TOKYO, 28 April 2021:
Athletes competing at the Tokyo 2020 will have to undergo daily Covid-19 tests to prevent the spread of the virus at the Olympics, organisers said today.
Sportspeople, coaching and medical staff and other Olympic delegations members will have to take two mandatory coronavirus tests before travelling to Japan, the organisers said in a joint statement with the International Olympic and Paralympic committees.
The participants will, in principle, be exempted from the mandatory 14-day quarantine for overseas arrivals, but they will have to undergo another test before being allowed into the country and then be tested daily for as long as they stay in the competition.
They will have to submit and adhere to a detailed activity plan, including all their expected movements, and to minimise contact with other athletes.
Violating these rules could be punishable by disqualification, according to the guidelines for athletes that were published today.
They can only use vehicles provided by organisers, plus they are only allowed to eat at their accommodation facilities and at competition and training venues.
Vaccination will not be a requirement to compete at the Olympics, although the International Olympics Committee recommends national federations promote inoculation among their athletes.
It also pledged logistic support for poorer countries that are struggling to obtain the vaccine.
The presentation of the guidelines came as Tokyo and three other prefectures are placed under a new public health emergency amid a fourth wave of infections.
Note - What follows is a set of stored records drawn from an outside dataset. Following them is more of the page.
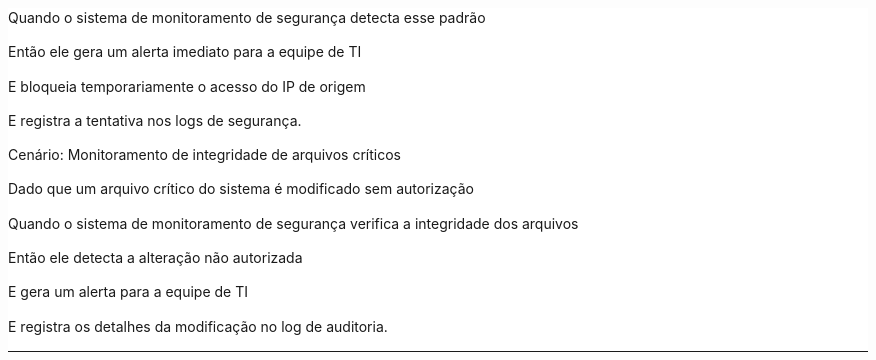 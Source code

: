 Quando o sistema de monitoramento de segurança detecta esse padrão

Então ele gera um alerta imediato para a equipe de TI

E bloqueia temporariamente o acesso do IP de origem

E registra a tentativa nos logs de segurança.

Cenário: Monitoramento de integridade de arquivos críticos

Dado que um arquivo crítico do sistema é modificado sem autorização

Quando o sistema de monitoramento de segurança verifica a integridade dos arquivos

Então ele detecta a alteração não autorizada

E gera um alerta para a equipe de TI

E registra os detalhes da modificação no log de auditoria.

----------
The organisers and the IOC have postponed until June the decision whether or not to allow local fans to attend the Olympics, due to the current local spike in Covid-19 and the spread of new variants despite the border closure.
This decision will be taken “in line with the government’s general guidance concerning the upper limit of spectator capacity in sports events,” the organisers said in a joint statement with IOC.
Fans are banned from assisting sporting events in the regions put under health emergency, which expires on May 11.
An increasing number of Japanese people oppose holding the Olympics, scheduled to get underway on July 23, a year later than planned, due to the pandemic situation.